Carenza di personale in sanità
«La spesa pubblica in sanità risulta in risalita a partire dal 2020, ma ciò nonostante rimane ancora tra le più basse d’Europa (75,6% del totale), mentre la spesa privata dei cittadini continua a crescere (+ 5% solo nell’ultimo anno). Si estende il fenomeno della rinuncia alle cure necessarie per problemi economici ed organizzativi (che ha raggiunto nel 2023 il valore del 7,6% della popolazione) e cresce la realtà dell’impoverimento determinato da cause legate alla salute (che tocca l’1,6% delle famiglie)», prosegue la nota. «In sanità, inoltre, si registra una vera e propria crisi di anzianità, cui si affiancano la questione della carenza di personale in molti comparti del settore, ed in particolar in ambito di emergenza-urgenza, nella Medicina di base e a livello infermieristico, e quella della fuga dai servizi pubblici e dal paese di molti operatori».

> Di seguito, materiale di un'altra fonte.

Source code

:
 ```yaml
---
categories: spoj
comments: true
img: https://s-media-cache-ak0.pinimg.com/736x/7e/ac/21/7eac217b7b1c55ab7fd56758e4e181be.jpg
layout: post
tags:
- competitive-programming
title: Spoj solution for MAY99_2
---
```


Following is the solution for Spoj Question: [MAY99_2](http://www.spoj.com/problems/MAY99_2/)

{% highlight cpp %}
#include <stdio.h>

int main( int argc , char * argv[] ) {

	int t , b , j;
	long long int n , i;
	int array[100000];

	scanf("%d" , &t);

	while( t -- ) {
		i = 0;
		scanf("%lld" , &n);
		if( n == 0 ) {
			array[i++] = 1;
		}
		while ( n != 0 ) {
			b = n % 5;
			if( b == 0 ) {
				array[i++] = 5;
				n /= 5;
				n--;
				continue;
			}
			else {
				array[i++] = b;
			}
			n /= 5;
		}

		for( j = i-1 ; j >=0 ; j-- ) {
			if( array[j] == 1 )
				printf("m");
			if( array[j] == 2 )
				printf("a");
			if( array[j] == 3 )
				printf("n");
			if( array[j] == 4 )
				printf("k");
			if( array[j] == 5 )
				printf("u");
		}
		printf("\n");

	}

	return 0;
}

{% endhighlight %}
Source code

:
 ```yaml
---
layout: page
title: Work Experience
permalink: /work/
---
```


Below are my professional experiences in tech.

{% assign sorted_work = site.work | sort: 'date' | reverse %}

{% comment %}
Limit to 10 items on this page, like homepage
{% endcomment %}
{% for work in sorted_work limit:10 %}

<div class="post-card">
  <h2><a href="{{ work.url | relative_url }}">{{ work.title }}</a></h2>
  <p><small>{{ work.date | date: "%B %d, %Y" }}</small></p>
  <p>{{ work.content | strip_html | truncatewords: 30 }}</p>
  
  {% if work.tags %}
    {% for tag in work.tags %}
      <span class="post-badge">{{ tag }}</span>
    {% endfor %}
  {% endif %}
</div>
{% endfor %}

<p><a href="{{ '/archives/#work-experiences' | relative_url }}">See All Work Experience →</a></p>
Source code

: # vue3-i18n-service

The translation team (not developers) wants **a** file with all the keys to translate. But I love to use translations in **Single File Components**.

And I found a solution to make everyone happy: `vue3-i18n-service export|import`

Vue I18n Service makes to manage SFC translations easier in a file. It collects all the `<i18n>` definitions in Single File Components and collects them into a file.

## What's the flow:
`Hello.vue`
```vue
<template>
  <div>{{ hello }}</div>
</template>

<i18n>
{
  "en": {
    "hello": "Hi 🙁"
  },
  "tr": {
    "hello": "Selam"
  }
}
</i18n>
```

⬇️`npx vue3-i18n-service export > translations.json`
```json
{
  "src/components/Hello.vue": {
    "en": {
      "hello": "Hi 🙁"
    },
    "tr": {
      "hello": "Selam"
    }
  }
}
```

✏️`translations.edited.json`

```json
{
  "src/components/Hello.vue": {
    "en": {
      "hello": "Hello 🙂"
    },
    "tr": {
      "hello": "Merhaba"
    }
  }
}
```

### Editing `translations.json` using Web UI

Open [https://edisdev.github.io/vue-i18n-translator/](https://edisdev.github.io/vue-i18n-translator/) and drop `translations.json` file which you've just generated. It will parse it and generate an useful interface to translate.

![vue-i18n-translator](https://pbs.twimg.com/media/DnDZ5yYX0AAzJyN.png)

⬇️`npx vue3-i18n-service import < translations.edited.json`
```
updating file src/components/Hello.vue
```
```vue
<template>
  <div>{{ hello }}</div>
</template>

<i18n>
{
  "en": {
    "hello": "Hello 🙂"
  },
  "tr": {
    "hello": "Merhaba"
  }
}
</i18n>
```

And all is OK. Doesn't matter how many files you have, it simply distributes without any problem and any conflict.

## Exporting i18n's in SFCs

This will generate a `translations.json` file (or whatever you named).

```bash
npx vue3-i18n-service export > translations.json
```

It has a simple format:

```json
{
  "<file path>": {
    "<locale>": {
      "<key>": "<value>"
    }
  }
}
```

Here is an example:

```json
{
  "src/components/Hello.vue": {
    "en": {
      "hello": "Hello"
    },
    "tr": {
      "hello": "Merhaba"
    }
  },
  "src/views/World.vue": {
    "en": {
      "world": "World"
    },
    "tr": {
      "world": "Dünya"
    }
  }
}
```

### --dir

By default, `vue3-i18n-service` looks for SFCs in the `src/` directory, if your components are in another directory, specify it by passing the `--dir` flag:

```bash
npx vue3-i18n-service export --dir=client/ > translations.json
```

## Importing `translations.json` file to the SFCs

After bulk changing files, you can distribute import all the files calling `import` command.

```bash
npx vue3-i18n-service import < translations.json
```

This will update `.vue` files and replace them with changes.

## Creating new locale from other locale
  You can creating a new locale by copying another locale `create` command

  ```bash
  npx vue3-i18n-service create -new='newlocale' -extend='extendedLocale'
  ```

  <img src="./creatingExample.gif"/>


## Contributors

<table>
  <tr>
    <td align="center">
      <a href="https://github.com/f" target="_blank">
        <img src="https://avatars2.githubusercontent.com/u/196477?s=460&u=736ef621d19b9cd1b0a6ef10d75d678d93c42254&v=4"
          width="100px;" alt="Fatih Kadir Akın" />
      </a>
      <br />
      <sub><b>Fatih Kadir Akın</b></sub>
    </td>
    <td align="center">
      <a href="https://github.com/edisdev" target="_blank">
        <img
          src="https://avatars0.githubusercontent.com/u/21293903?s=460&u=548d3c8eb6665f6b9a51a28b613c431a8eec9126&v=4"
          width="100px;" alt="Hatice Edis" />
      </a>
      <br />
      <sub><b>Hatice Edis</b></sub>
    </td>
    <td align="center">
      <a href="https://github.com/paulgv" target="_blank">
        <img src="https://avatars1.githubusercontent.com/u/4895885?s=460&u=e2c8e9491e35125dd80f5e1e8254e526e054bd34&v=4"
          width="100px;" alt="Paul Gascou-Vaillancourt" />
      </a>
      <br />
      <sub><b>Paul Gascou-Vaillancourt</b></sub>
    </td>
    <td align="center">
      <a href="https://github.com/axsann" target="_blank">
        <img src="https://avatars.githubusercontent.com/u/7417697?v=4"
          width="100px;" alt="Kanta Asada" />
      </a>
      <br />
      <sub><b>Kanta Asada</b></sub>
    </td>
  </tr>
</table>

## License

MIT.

Più diplomati ma spesa per istruzione sotto media UE
Dalla relazione emerge che, in campo educativo, aumenta il livello di istruzione della popolazione. «Le persone tra 25 e 64 anni con almeno il diploma di secondaria di II grado arrivano al 65,5% del totale di quella fascia di età (erano il 63% nel 2022 e il 62% nel 2019). Aumenta anche la quota di laureati, specie nella fascia 25-34 anni. Diminuiscono gli abbandoni scolastici (di 6 punti percentuali tra 2011 e 2021) e anche i NEET passano dal 19% al 16,1% nel 2023. Un numero sempre maggiore di studenti riesce a completare gli studi universitari (passando dal 54,5% al 65%). Nel confronto europeo la percentuale di donne iscritte all’università in Italia è superiore alla media europea (55,9% per l’Italia rispetto al 54,2% per l’Europa nel 2021)». Tuttavia, «la spesa per la scuola in percentuale sul PIL mostra un livello ancora inferiore a quella dei maggiori paesi avanzati, attestandosi sul 3,2% (anno 2020) a fronte di una media rispettivamente del 3,6%. Anche a livello universitario l’Italia investe per l’istruzione terziaria, in proporzione alla popolazione con istruzione terziaria completa, meno della media OCSE (1% vs 1,5%) e di quella UE25 (1,3%)».